TITLE=Neurological, neurobehavioral, and radiological alterations in patients with mucopolysaccharidosis III (Sanfilippo's syndrome) in Brazil

JOURNAL=Frontiers in Neurology

VOLUME=Volume 13 - 2022

YEAR=2022

URL=https://www.frontiersin.org/journals/neurology/articles/10.3389/fneur.2022.968297

DOI=10.3389/fneur.2022.968297

ISSN=1664-2295

ABSTRACT=Mucopolysaccharidosis type III (MPS III) or Sanfilippo syndrome is the most common form of MPS. Although there is prominent neurological involvement in all stages of the disease. The current study aimed to comprehensively describe the neurological profile of children and adolescents with MPS III who visited the largest pediatric hospital in South America. A prospective/retrospective cohort analysis was performed on ten patients with MPS III from eight unrelated families. Most patients had achieved developmental milestones within the expected range for their age.
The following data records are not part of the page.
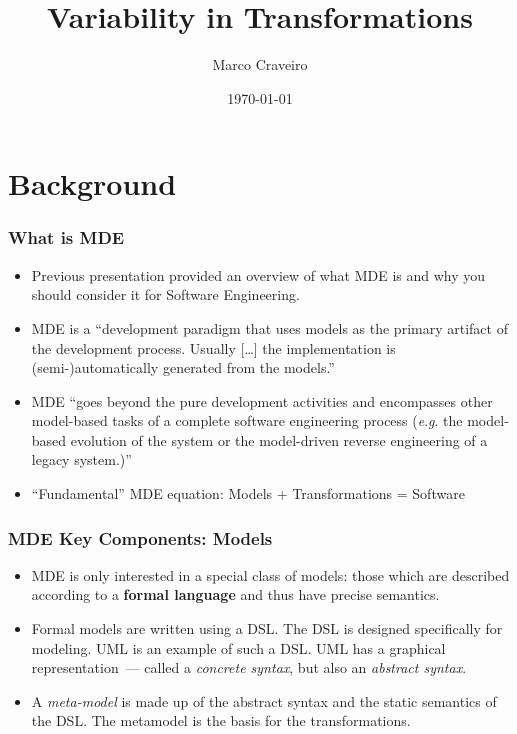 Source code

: \documentclass{beamer}
\title{Variability in Transformations}
\author{Marco Craveiro}
\date{\today}
\newcommand{\eg}{\textit{e}.\textit{g}. }
\begin{document}

\section{Background}

\begin{frame}
\frametitle{What is \ac{MDE}}

\begin{itemize}
\item Previous presentation provided an overview of what \ac{MDE} is
  and why you should consider it for Software Engineering.

\pause

\item \ac{MDE} is a ``development paradigm that uses models as the
  primary artifact of the development process. Usually [\ldots] the
  implementation is (semi-)automatically generated from the
  models.''\cite{brambilla2012model}

\pause

\item \ac{MDE} ``goes beyond the pure development activities and
  encompasses other model-based tasks of a complete software
  engineering process (\eg the model-based evolution of the system or
  the model-driven reverse engineering of a legacy
  system.)''\cite{brambilla2012model}

\pause

\item ``Fundamental'' \ac{MDE} equation: Models + Transformations =
  Software

\end{itemize}

\end{frame}

\begin{frame}
\frametitle{\ac{MDE} Key Components: Models}

\begin{itemize}

\item \ac{MDE} is only interested in a special class of models: those
  which are described according to a \textbf{formal language} and thus
  have precise semantics.

\pause

\item Formal models are written using a \acf{DSL}. The \ac{DSL} is
  designed specifically for modeling. \acf{UML} is an example of such
  a \ac{DSL}. \ac{UML} has a graphical representation~--- called a
  \emph{concrete syntax}, but also an \emph{abstract syntax}.

\pause

\item A \emph{meta-model} is made up of the abstract syntax and the
  static semantics of the \ac{DSL}. The metamodel is the basis for the
  transformations.

\end{itemize}

\end{frame}
\end{document}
Behavioral symptoms were reported in seven patients. All but two patients developed profound intellectual disabilities; 57% had epilepsy, and of these, 75% had their first seizure between 2 and 4 years of age; the frequency increased with age. Monotherapy was effective in 60% of patients. Two patients, both aged <8 years, had normal baseline electroencephalographic activity. Epileptiform activity was observed in three patients. Cortical atrophy has already been visualized on magnetic resonance imaging in 71% patients; all but one of these patients were aged >6 years. Neurological abnormalities increased in prevalence and severity with age. Drug resistance was uncommon. Dysmorphological and systemic manifestations were uncommon and mild, and did not correlate with neurological involvement. Despite high allelic heterogeneity, neurodegeneration was similar in the same group. These data contribute to the scarce literature from developing countries.